Channeling the unfocused consensus of a significant minority of the sub-collective, Captain was tempted. Very tempted. But.... "He has undergone the decontamination procedure. After all uninfected drones are inoculated, and if scans continue to show the virus absent from his system, 2 of 20 will be allowed to return to his duties."
2 of 20 was quiet, just in case. He did not want to jinx the consensus, which had been very close to favoring termination.

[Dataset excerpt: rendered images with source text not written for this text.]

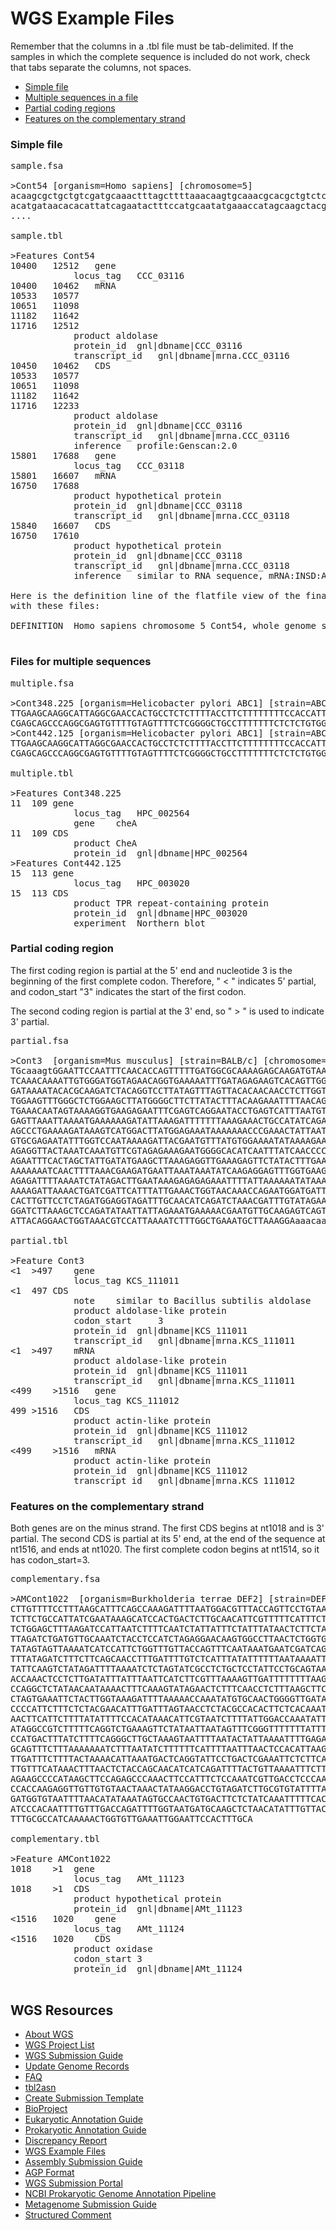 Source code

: 
# WGS Example Files

Remember that the columns in a .tbl file must be tab-delimited. If the samples in which the complete sequence is included do not work, check that tabs separate the columns, not spaces.

*   [Simple file](#simple)
*   [Multiple sequences in a file](#multiples)
*   [Partial coding regions](#partialcds)
*   [Features on the complementary strand](#complementary_strand)

### Simple file

<pre>sample.fsa

>Cont54 [organism=Homo sapiens] [chromosome=5] 
acaagcgctgctgtcgatgcaaactttagcttttaaacaagtgcaaacgcacgctgtctc
acatgataacacacattatcagaatactttccatgcaatatgaaaccatagcaagctacg
....

sample.tbl

>Features Cont54
10400	12512	gene
			locus_tag	CCC_03116
10400	10462	mRNA
10533	10577   
10651	11098   
11182	11642   
11716	12512   
			product	aldolase
			protein_id	gnl|dbname|CCC_03116
			transcript_id	gnl|dbname|mrna.CCC_03116
10450	10462	CDS
10533	10577   
10651	11098   
11182	11642   
11716	12233   
			product	aldolase
			protein_id	gnl|dbname|CCC_03116
			transcript_id	gnl|dbname|mrna.CCC_03116
			inference	profile:Genscan:2.0
15801	17688	gene
			locus_tag	CCC_03118
15801	16607	mRNA
16750	17688
			product	hypothetical protein
			protein_id	gnl|dbname|CCC_03118
			transcript_id	gnl|dbname|mrna.CCC_03118
15840	16607	CDS
16750	17610   
			product	hypothetical protein
			protein_id	gnl|dbname|CCC_03118
			transcript_id	gnl|dbname|mrna.CCC_03118
			inference	similar to RNA sequence, mRNA:INSD:AY123456.2

Here is the definition line of the flatfile view of the final record made
with these files:

DEFINITION  Homo sapiens chromosome 5 Cont54, whole genome shotgun sequence.

</pre>

### Files for multiple sequences

<pre>multiple.fsa

>Cont348.225 [organism=Helicobacter pylori ABC1] [strain=ABC1] [host=Homo sapiens] [isolation-source=blood]
TTGAAGCAAGGCATTAGGCGAACCACTGCCTCTCTTTTACCTTCTTTTTTTTCCACCATTATTACTTTACTTTACATACGTTTAGGATCTGG
CGAGCAGCCCAGGCGAGTGTTTTGTAGTTTTCTCGGGGCTGCCTTTTTTTCTCTCTGTGGATGTGTGTGTGGGTATGGGCTGTATTTTCCTG
>Cont442.125 [organism=Helicobacter pylori ABC1] [strain=ABC1] [host=Homo sapiens] [isolation-source=blood]
TTGAAGCAAGGCATTAGGCGAACCACTGCCTCTCTTTTACCTTCTTTTTTTTCCACCATTATTACTTTACTTTACATACGTTTAGGATCTGG
CGAGCAGCCCAGGCGAGTGTTTTGTAGTTTTCTCGGGGCTGCCTTTTTTTCTCTCTGTGGATGTGTGTGTGGGTATGGGCTGTATTTTCCTG

multiple.tbl

>Features Cont348.225
11	109	gene
			locus_tag	HPC_002564
			gene	cheA
11	109	CDS
			product	CheA 
			protein_id	gnl|dbname|HPC_002564
>Features Cont442.125
15	113	gene
			locus_tag	HPC_003020
15	113	CDS
			product	TPR repeat-containing protein
			protein_id	gnl|dbname|HPC_003020
			experiment	Northern blot
</pre>

### Partial coding region

The first coding region is partial at the 5' end and nucleotide 3 is the beginning of the first complete codon. Therefore, " < " indicates 5' partial, and codon_start "3" indicates the start of the first codon.

The second coding region is partial at the 3' end, so " > " is used to indicate 3' partial.

<pre>partial.fsa

>Cont3  [organism=Mus musculus] [strain=BALB/c] [chromosome=2]
TGcaaagtGGAATTCCAATTTCAACACCAGTTTTTGATGGCGCAAAAGAGCAAGATGTAACAAATATGTTAGAGCTTGCATCATTACCAAAATCTGG
TCAAACAAAATTGTGGGATGGTAGAACAGGTGAAAAATTTGATAGAGAAGTCACAGTTGGCACTATTTATATGTTAAAATTACACCATCTTGTAGAA
GATAAAATACACGCAAGATCTACAGGTCCTTATAGTTTAGTTACACAACAACCTCTTGGTGGTAAGGCTCAATTGGGAGGTCAACGATTTGGAGAAA
TGGAAGTTTGGGCTCTGGAAGCTTATGGGGCTTCTTATACTTTACAAGAAATTTTAACAGTAAAATCTGATGATGTTGCTGGTAGAGTTAAAGTTTA
TGAAACAATAGTAAAAGGTGAAGAGAATTTCGAGTCAGGAATACCTGAGTCATTTAATGTTTTAGTAAAAGAAATCAAAGCGCTAGCTCTTAATGTG
GAGTTAAATTAAAATGAAAAAAGATATTAAAGATTTTTTTAAAGAAACTGCCATATCAGACTCTCAAAATTTTAATAGTATTAAAATTACTTTAGCA
AGCCCTGAAAAGATAAAGTCATGGACTTATGGAGAAATAAAAAAACCCGAAACTATTAATTATAGAACTTTCAGACCTGAAAAAGACGGCCTATTTT
GTGCGAGAATATTTGGTCCAATAAAAGATTACGAATGTTTATGTGGAAAATATAAAAGAATGAAGTTCAGAGGAATTATTTGTGAGAAGTGTGGCGT
AGAGGTTACTAAATCAAATGTTCGTAGAGAAAGAATGGGGCACATCAATTTATCAACCCCAGTTGCACATATTTGGTTTTTAAAATCTTTACCAAGT
AGAATTTCACTAGCTATTGATATGAAGCTTAAAGAGGTTGAAAGAGTTCTATACTTTGAAAGTTTTATTGTTATAGAGCCTGGATTAACTAGTCTTA
AAAAAAATCAACTTTTAAACGAAGATGAATTAAATAAATATCAAGAGGAGTTTGGTGAAGAATCCTTTACTGCAGGAATAGGAGCAGAGGCGATACT
AGAGATTTTAAAATCTATAGACTTGAATAAAGAGAGAGAAATTTTATTAAAAAATATAAATGAGACAAAATCAAAGGTTGCTGAAGAAAGATCTATA
AAAAGATTAAAACTGATCGATTCATTTATTGAAACTGGTAACAAACCAGAATGGATGATTTTAACTACTATACCTGTAATACCACCAGAGTTAAGGC
CACTTGTTCCTCTAGATGGAGGTAGATTTGCAACATCAGATCTAAACGATTTGTATAGAAGAGTTATAAATAGAAATAATAGATTGAAAAGATTAAT
GGATCTTAAAGCTCCAGATATAATTATTAGAAATGAAAAACGAATGTTGCAAGAGTCAGTGGATGCTTTATTCGATAATGGCAGAAGAGGCAGAGTA
ATTACAGGAACTGGTAAACGTCCATTAAAATCTTTGGCTGAAATGCTTAAAGGAaaacaaG

partial.tbl

>Feature Cont3
<1	>497	gene             
			locus_tag KCS_111011
<1	497	CDS             
			note    similar to Bacillus subtilis aldolase
			product aldolase-like protein
			codon_start     3
			protein_id	gnl|dbname|KCS_111011
			transcript_id	gnl|dbname|mrna.KCS_111011
<1	>497	mRNA             
			product aldolase-like protein
			protein_id	gnl|dbname|KCS_111011
			transcript_id	gnl|dbname|mrna.KCS_111011
<499	>1516	gene             
			locus_tag KCS_111012
499	>1516	CDS             
			product actin-like protein
			protein_id	gnl|dbname|KCS_111012
			transcript_id	gnl|dbname|mrna.KCS_111012
<499	>1516	mRNA             
			product actin-like protein
			protein_id	gnl|dbname|KCS_111012
			transcript_id	gnl|dbname|mrna.KCS_111012
</pre>

### Features on the complementary strand

Both genes are on the minus strand. The first CDS begins at nt1018 and is 3' partial. The second CDS is partial at its 5' end, at the end of the sequence at nt1516, and ends at nt1020\. The first complete codon begins at nt1514, so it has codon_start=3.

<pre>complementary.fsa

>AMCont1022  [organism=Burkholderia terrae DEF2] [strain=DEF2] [isolation-source=soil in forest] [country=USA: Maryland]
CTTGTTTTCCTTTAAGCATTTCAGCCAAAGATTTTAATGGACGTTTACCAGTTCCTGTAATTACTCTGCC
TCTTCTGCCATTATCGAATAAAGCATCCACTGACTCTTGCAACATTCGTTTTTCATTTCTAATAATTATA
TCTGGAGCTTTAAGATCCATTAATCTTTTCAATCTATTATTTCTATTTATAACTCTTCTATACAAATCGT
TTAGATCTGATGTTGCAAATCTACCTCCATCTAGAGGAACAAGTGGCCTTAACTCTGGTGGTATTACAGG
TATAGTAGTTAAAATCATCCATTCTGGTTTGTTACCAGTTTCAATAAATGAATCGATCAGTTTTAATCTT
TTTATAGATCTTTCTTCAGCAACCTTTGATTTTGTCTCATTTATATTTTTTAATAAAATTTCTCTCTCTT
TATTCAAGTCTATAGATTTTAAAATCTCTAGTATCGCCTCTGCTCCTATTCCTGCAGTAAAGGATTCTTC
ACCAAACTCCTCTTGATATTTATTTAATTCATCTTCGTTTAAAAGTTGATTTTTTTTAAGACTAGTTAAT
CCAGGCTCTATAACAATAAAACTTTCAAAGTATAGAACTCTTTCAACCTCTTTAAGCTTCATATCAATAG
CTAGTGAAATTCTACTTGGTAAAGATTTTAAAAACCAAATATGTGCAACTGGGGTTGATAAATTGATGTG
CCCCATTCTTTCTCTACGAACATTTGATTTAGTAACCTCTACGCCACACTTCTCACAAATAATTCCTCTG
AACTTCATTCTTTTATATTTTCCACATAAACATTCGTAATCTTTTATTGGACCAAATATTCTCGCACAAA
ATAGGCCGTCTTTTTCAGGTCTGAAAGTTCTATAATTAATAGTTTCGGGTTTTTTTATTTCTCCATAAGT
CCATGACTTTATCTTTTCAGGGCTTGCTAAAGTAATTTTAATACTATTAAAATTTTGAGAGTCTGATATG
GCAGTTTCTTTAAAAAAATCTTTAATATCTTTTTTCATTTTAATTTAACTCCACATTAAGAGCTAGCGCT
TTGATTTCTTTTACTAAAACATTAAATGACTCAGGTATTCCTGACTCGAAATTCTCTTCACCTTTTACTA
TTGTTTCATAAACTTTAACTCTACCAGCAACATCATCAGATTTTACTGTTAAAATTTCTTGTAAAGTATA
AGAAGCCCCATAAGCTTCCAGAGCCCAAACTTCCATTTCTCCAAATCGTTGACCTCCCAATTGAGCCTTA
CCACCAAGAGGTTGTTGTGTAACTAAACTATAAGGACCTGTAGATCTTGCGTGTATTTTATCTTCTACAA
GATGGTGTAATTTTAACATATAAATAGTGCCAACTGTGACTTCTCTATCAAATTTTTCACCTGTTCTACC
ATCCCACAATTTTGTTTGACCAGATTTTGGTAATGATGCAAGCTCTAACATATTTGTTACATCTTGCTCT
TTTGCGCCATCAAAAACTGGTGTTGAAATTGGAATTCCACTTTGCA

complementary.tbl

>Feature AMCont1022 
1018	>1	gene
			locus_tag	AMt_11123
1018	>1	CDS
			product	hypothetical protein
			protein_id	gnl|dbname|AMt_11123
<1516	1020	gene
			locus_tag	AMt_11124
<1516	1020	CDS
			product	oxidase
			codon_start	3
			protein_id	gnl|dbname|AMt_11124

</pre>

</div>

</div>

<div id="shared-content-1" nid="1465">

<div class="rightnav">

## WGS Resources

*   [About WGS](/~/wgs)
*   [WGS Project List](http://www.ncbi.nlm.nih.gov/Traces/wgs)
*   [WGS Submission Guide](/~/wgs.submit)
*   [Update Genome Records](/~/wgs_update)
*   [FAQ](/~/wgsfaq)
*   [tbl2asn](/~/tbl2asn2)
*   [Create Submission Template](http://www.ncbi.nlm.nih.gov/WebSub/template.cgi)
*   [BioProject](http://www.ncbi.nlm.nih.gov/bioproject)
*   [Eukaryotic Annotation Guide](/~/eukaryotic_genome_submission)
*   [Prokaryotic Annotation Guide](/~/genomesubmit)
*   [Discrepancy Report](/~/asndisc)
*   [WGS Example Files](/~/examples.wgs)
*   [Assembly Submission Guide](http://www.ncbi.nlm.nih.gov/assembly/docs/submission/)
*   [AGP Format](http://www.ncbi.nlm.nih.gov/assembly/agp/AGP_Specification/)
*   [WGS Submission Portal](https://submit.ncbi.nlm.nih.gov/subs/wgs/)
*   [NCBI Prokaryotic Genome Annotation Pipeline](http://www.ncbi.nlm.nih.gov/genome/annotation_prok/)
*   [Metagenome Submission Guide](/~/metagenome)
*   [Structured Comment](/~/structuredcomment)

</div>

</div>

Captain transported back to his alcove. Several minutes later, Doctor and two others of the maintenance hierarchy which had been in the workshop disappeared in a swirl of green special effects. Their destination was a bay in a different subsection where several drones damaged in the detoxification required minor surgery.
2 of 20 stared at the ceiling, allowing his mind to slip into neutral. He was obviously not going anywhere for a while. There was no useful physical task to perform while locked on the table; and, in is current accelerated state of mind, it was difficult to fully immerse himself in the subconscious of the sub-collective when he was not in his alcove undergoing regeneration. Instead, the little voices in his brain demanded his attention. A new voice was present, one which neither decanted the wisdom of G'floo! nor espoused the joys of the lulog berry; 2 of 20 happily listened.